Eine typische Zechensiedlung in Gelsenkirchen-Buer prägte in den 1970er Jahren Leonardos Kindheit. Dicht an dicht standen die von der industriellen Vergangenheit gezeichneten Häuser, deren Fassaden von einer langen Ära des Bergbaus zeugten. Hinter jedem Haus erstreckte sich ein grüner Garten, ein kleines Paradies inmitten der grauen Zechensiedlung. Liebevoll von den Bewohnern gepflegt, spiegelten die Gärten mit ihren bunten Blumen, Gemüsebeeten und Obstbäumen den Wunsch nach Selbstversorgung wider.
Die Geräuschkulisse war geprägt vom Summen der Bienen und dem Geschrei der spielenden Kinder, während im Hintergrund die Geräusche der Schachtanlage Hugo zu hören waren. Die Menschen in dieser Bergarbeitersiedlung waren eng miteinander verbunden, ihre multikulturelle Gemeinschaft wurde durch die harte Arbeit und die ständige Präsenz der Industrie gestärkt.
Während der Sommerferien dienten die Gärten als Rückzugsorte, in denen die Bewohner die Lasten des Alltags vergessen konnten. Kinder spielten zwischen den Blumen, während die Erwachsenen auf den Gartenbänken saßen und Neuigkeiten austauschten. Der raue Charme der Hüchtebrockstraße war in diesen Momenten durchdrungen von Lebensfreude und Zusammenhalt. Ali, Sandra, Ivano, Dimitri oder Pedro kannten keine kulturellen Unterschiede. Sie spielten miteinander, stritten und vertrugen sich wieder, ohne dass sich die Eltern einmischten.
In den Sommerferien malte Leonardo, gerade sieben Jahre alt geworden, ein Känguru. Es sah aus wie eine stehende Ratte. Er fand das gar nicht so schlecht und war überzeugt, je öfter er es versuchte, desto besser würde es werden. Das fünfte Känguru sah aus wie eine Mischung aus Känguru und stehender Ratte, diesmal sogar lächelnd.
Nach einigen weiteren Versuchen war Leonardo überzeugt, das perfekte Känguru gemalt zu haben. Voller Stolz lief er in den Garten und traf “Oma”. Sie war nicht seine Großmutter, aber die Kinder nannten sie so. Sie war wahrscheinlich noch keine 40 Jahre alt, aber das war für die Kinder damals schon sehr alt. Stolz zeigte er ihr sein Meisterwerk. Oma betrachtete das Kängurubild und sagte lächelnd: "Oh, das ist aber ein schönes Bärenbild!" Dann streichelte sie Leonardos Haare und ließ ihn mit seinem Kunstwerk zurück.
Leonardo überlebte diese Erfahrung unbeschadet.

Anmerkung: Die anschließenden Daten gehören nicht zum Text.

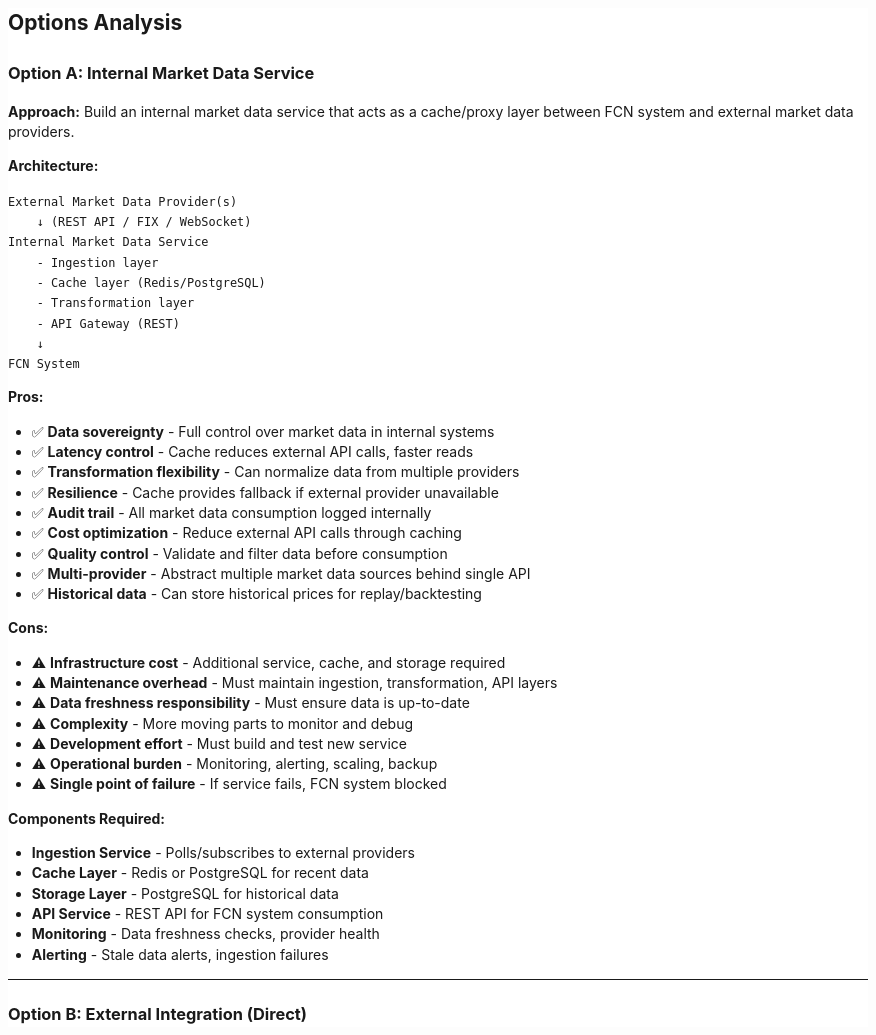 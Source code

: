 ## Options Analysis

### Option A: Internal Market Data Service

**Approach:**
Build an internal market data service that acts as a cache/proxy layer between FCN system and external market data providers.

**Architecture:**
```
External Market Data Provider(s)
    ↓ (REST API / FIX / WebSocket)
Internal Market Data Service
    - Ingestion layer
    - Cache layer (Redis/PostgreSQL)
    - Transformation layer
    - API Gateway (REST)
    ↓
FCN System
```

**Pros:**
- ✅ **Data sovereignty** - Full control over market data in internal systems
- ✅ **Latency control** - Cache reduces external API calls, faster reads
- ✅ **Transformation flexibility** - Can normalize data from multiple providers
- ✅ **Resilience** - Cache provides fallback if external provider unavailable
- ✅ **Audit trail** - All market data consumption logged internally
- ✅ **Cost optimization** - Reduce external API calls through caching
- ✅ **Quality control** - Validate and filter data before consumption
- ✅ **Multi-provider** - Abstract multiple market data sources behind single API
- ✅ **Historical data** - Can store historical prices for replay/backtesting

**Cons:**
- ⚠️ **Infrastructure cost** - Additional service, cache, and storage required
- ⚠️ **Maintenance overhead** - Must maintain ingestion, transformation, API layers
- ⚠️ **Data freshness responsibility** - Must ensure data is up-to-date
- ⚠️ **Complexity** - More moving parts to monitor and debug
- ⚠️ **Development effort** - Must build and test new service
- ⚠️ **Operational burden** - Monitoring, alerting, scaling, backup
- ⚠️ **Single point of failure** - If service fails, FCN system blocked

**Components Required:**
- **Ingestion Service** - Polls/subscribes to external providers
- **Cache Layer** - Redis or PostgreSQL for recent data
- **Storage Layer** - PostgreSQL for historical data
- **API Service** - REST API for FCN system consumption
- **Monitoring** - Data freshness checks, provider health
- **Alerting** - Stale data alerts, ingestion failures

---

### Option B: External Integration (Direct)
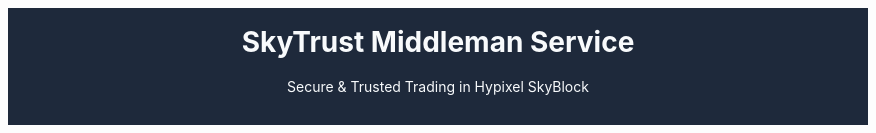 <!DOCTYPE html>
<html lang="en">
<head>
  <meta charset="UTF-8" />
  <meta name="viewport" content="width=device-width, initial-scale=1.0" />
  <title>SkyTrust Middleman Service</title>
  <link href="https://fonts.googleapis.com/css2?family=Inter:wght@400;700&display=swap" rel="stylesheet">
  <style>
    body {
      font-family: 'Inter', sans-serif;
      background: #0f172a;
      color: #f8fafc;
      margin: 0;
      padding: 0;
    }
    header {
      background: #1e293b;
      padding: 1rem 2rem;
      text-align: center;
    }
    header h1 {
      font-size: 2rem;
      margin: 0;
    }
    section {
      padding: 2rem;
      max-width: 900px;
      margin: auto;
    }
    .btn {
      background: #38bdf8;
      color: #0f172a;
      padding: 0.75rem 1.5rem;
      text-decoration: none;
      font-weight: bold;
      border-radius: 8px;
      display: inline-block;
      margin-top: 1rem;
    }
    .card {
      background: #1e293b;
      padding: 1.5rem;
      margin: 1rem 0;
      border-radius: 12px;
    }
    footer {
      text-align: center;
      padding: 1rem;
      font-size: 0.875rem;
      color: #94a3b8;
    }
  </style>
</head>
<body>
  <header>
    <h1>SkyTrust Middleman Service</h1>
    <p>Secure & Trusted Trading in Hypixel SkyBlock</p>
  </header>
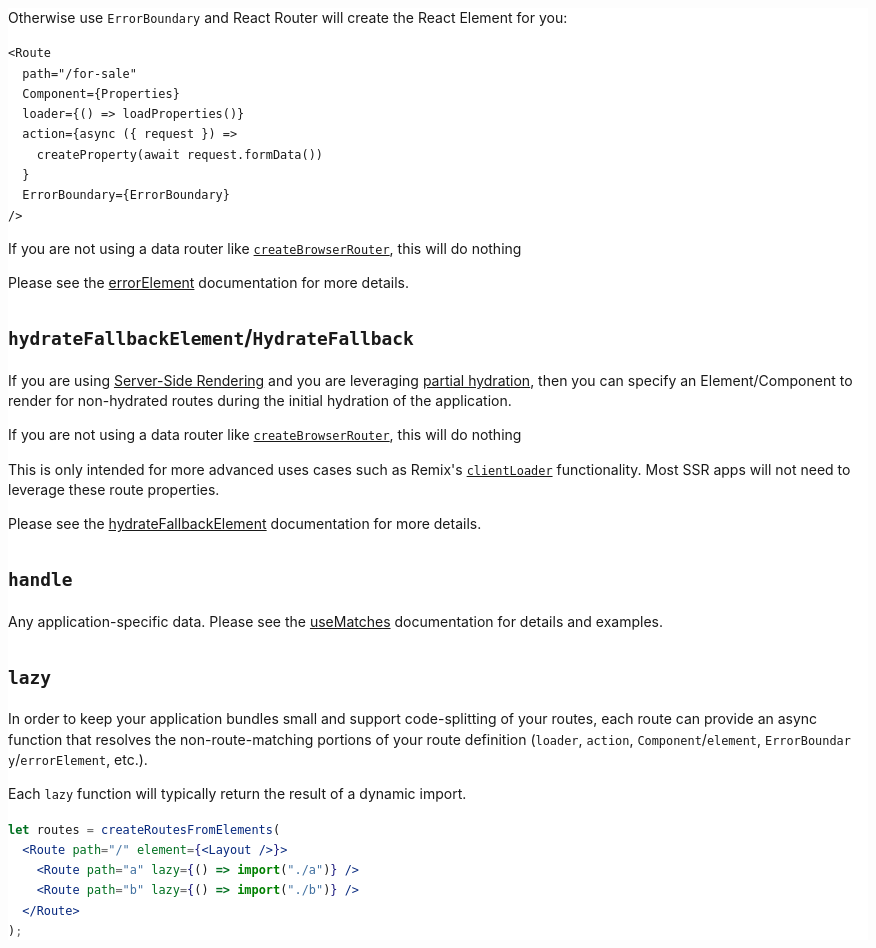 Otherwise use `ErrorBoundary` and React Router will create the React Element for you:

```tsx
<Route
  path="/for-sale"
  Component={Properties}
  loader={() => loadProperties()}
  action={async ({ request }) =>
    createProperty(await request.formData())
  }
  ErrorBoundary={ErrorBoundary}
/>
```

<docs-warning>If you are not using a data router like [`createBrowserRouter`][createbrowserrouter], this will do nothing</docs-warning>

Please see the [errorElement][errorelement] documentation for more details.

## `hydrateFallbackElement`/`HydrateFallback`

If you are using [Server-Side Rendering][ssr] and you are leveraging [partial hydration][partialhydration], then you can specify an Element/Component to render for non-hydrated routes during the initial hydration of the application.

<docs-warning>If you are not using a data router like [`createBrowserRouter`][createbrowserrouter], this will do nothing</docs-warning>

<docs-warning>This is only intended for more advanced uses cases such as Remix's [`clientLoader`][clientloader] functionality. Most SSR apps will not need to leverage these route properties.</docs-warning>

Please see the [hydrateFallbackElement][hydratefallbackelement] documentation for more details.

## `handle`

Any application-specific data. Please see the [useMatches][usematches] documentation for details and examples.

## `lazy`

In order to keep your application bundles small and support code-splitting of your routes, each route can provide an async function that resolves the non-route-matching portions of your route definition (`loader`, `action`, `Component`/`element`, `ErrorBoundary`/`errorElement`, etc.).

Each `lazy` function will typically return the result of a dynamic import.

```jsx
let routes = createRoutesFromElements(
  <Route path="/" element={<Layout />}>
    <Route path="a" lazy={() => import("./a")} />
    <Route path="b" lazy={() => import("./b")} />
  </Route>
);
```


[remix]: https://remix.run
[indexroute]: ../start/concepts#index-routes
[outlet]: ../components/outlet
[useloaderdata]: ../hooks/use-loader-data
[loader]: ./loader
[action]: ./action
[errorelement]: ./error-element
[hydratefallbackelement]: ./hydrate-fallback-element
[form]: ../components/form
[fetcher]: ../hooks/use-fetcher
[usesubmit]: ../hooks/use-submit
[createroutesfromelements]: ../utils/create-routes-from-elements
[createbrowserrouter]: ../routers/create-browser-router
[usematches]: ../hooks/use-matches
[lazy]: ./lazy
[ssr]: ../guides/ssr
[partialhydration]: ../routers/create-browser-router#partial-hydration-data
[clientloader]: https://remix.run/route/client-loader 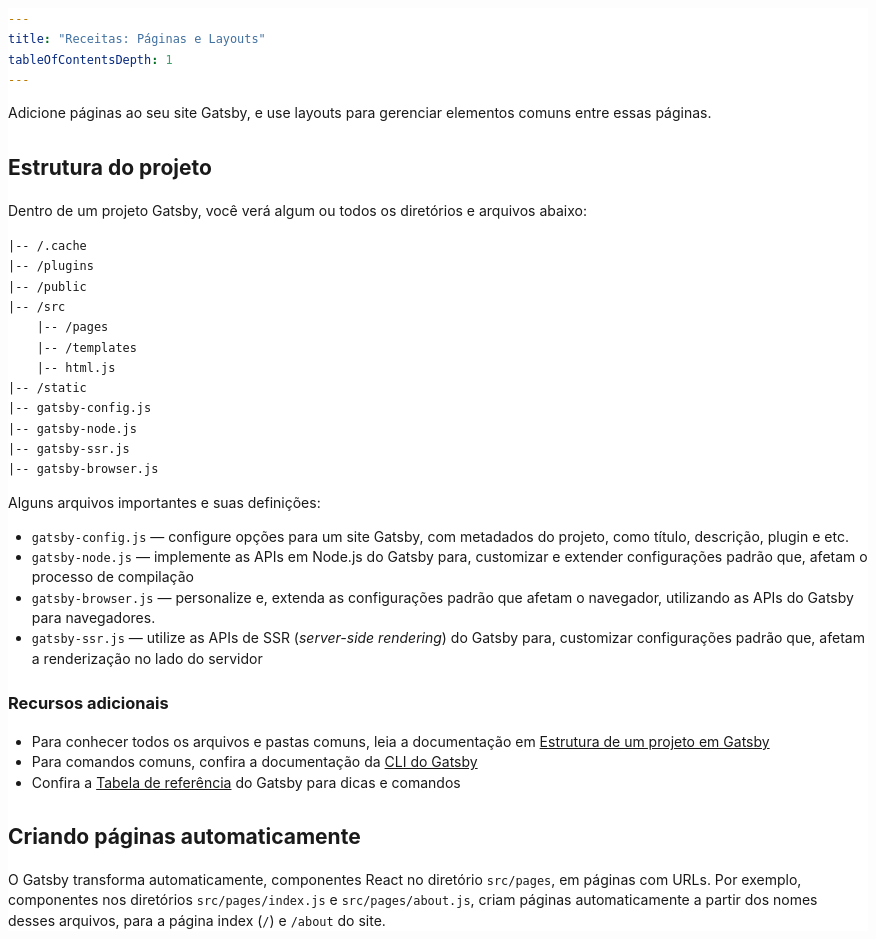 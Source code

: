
 ```yaml
---
title: "Receitas: Páginas e Layouts"
tableOfContentsDepth: 1
---
```


Adicione páginas ao seu site Gatsby, e use layouts para gerenciar elementos comuns entre essas páginas.

## Estrutura do projeto

Dentro de um projeto Gatsby, você verá algum ou todos os diretórios e arquivos abaixo:

```text
|-- /.cache
|-- /plugins
|-- /public
|-- /src
    |-- /pages
    |-- /templates
    |-- html.js
|-- /static
|-- gatsby-config.js
|-- gatsby-node.js
|-- gatsby-ssr.js
|-- gatsby-browser.js
```

Alguns arquivos importantes e suas definições:

- `gatsby-config.js` — configure opções para um site Gatsby, com metadados do projeto, como título, descrição, plugin e etc.
- `gatsby-node.js` — implemente as APIs em Node.js do Gatsby para, customizar e extender configurações padrão que, afetam o processo de compilação
- `gatsby-browser.js` — personalize e, extenda as configurações padrão que afetam o navegador, utilizando as APIs do Gatsby para navegadores.
- `gatsby-ssr.js` — utilize as APIs de SSR (_server-side rendering_) do Gatsby para, customizar configurações padrão que, afetam a renderização no lado do servidor

### Recursos adicionais

- Para conhecer todos os arquivos e pastas comuns, leia a documentação em [Estrutura de um projeto em Gatsby](/docs/docs/gatsby-project-structure.md)
- Para comandos comuns, confira a documentação da [CLI do Gatsby](/docs/docs/gatsby-cli.md)
- Confira a [Tabela de referência](/docs/docs/cheat-sheet.md) do Gatsby para dicas e comandos

## Criando páginas automaticamente

O Gatsby transforma automaticamente, componentes React no diretório `src/pages`, em páginas com URLs.
Por exemplo, componentes nos diretórios `src/pages/index.js` e `src/pages/about.js`, criam páginas automaticamente a partir dos nomes desses arquivos, para a página index (`/`) e `/about` do site.
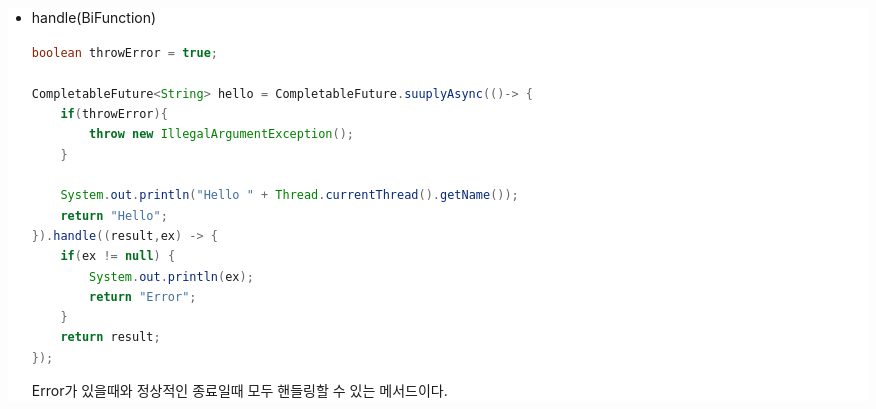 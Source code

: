 - handle(BiFunction)

  ```java
  boolean throwError = true;

  CompletableFuture<String> hello = CompletableFuture.suuplyAsync(()-> {
      if(throwError){
          throw new IllegalArgumentException();
      }

      System.out.println("Hello " + Thread.currentThread().getName());
      return "Hello";
  }).handle((result,ex) -> {
      if(ex != null) {
          System.out.println(ex);
          return "Error";
      }
      return result;
  });
  ```

  Error가 있을때와 정상적인 종료일때 모두 핸들링할 수 있는 메서드이다.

Ob er ein großer Künstler wurde, ist nicht bekannt. Der “Da Vinci” war es nicht, er lebte bekanntlich einige Jahre früher, um Spekulationen und Missverständnisse auszuräumen. Was bleibt, ist nach über 40 Jahren der stille Wunsch, dass einige kulturelle Gegebenheiten von damals, die die Menschen positiv geprägt haben, wieder ein "comeback" erleben. Nicht alles Vergangene war schlecht.
In einer Zeit, in der die heutige Kultur oft dazu neigt, alles in Watte zu packen, um sich vor möglichen seelischen Schäden zu schützen, zeigt die Geschichte eines Kindes, das stolz das Bild eines nicht perfekten Kängurus präsentiert, eine wichtige Lektion. Der lockere Umgang von "Oma" mit dem Bild zeigt, dass nicht jeder künstlerische Ausdruck mit klinischer Präzision erfolgen muss.
Vielleicht sollten wir uns alle daran erinnern, dass ein frecher Pinselstrich oder eine kreative Mischung aus Känguru und Ratte kein Grund zur Sorge sind. Im Gegenteil, sie können der Beginn einer Reise sein, die das individuelle Wachstum und die Freude an der Kreativität fördert. In einer Welt, die oft nach Perfektion strebt, kann uns ein kleines, "unvollkommenes" Känguru daran erinnern, dass es manchmal gerade die Eigenheiten sind, die uns zum Lächeln bringen. Es ist ein Wink mit dem Zaunpfahl, nicht alles zu ernst zu nehmen und Raum für kreative Freiheit zu lassen.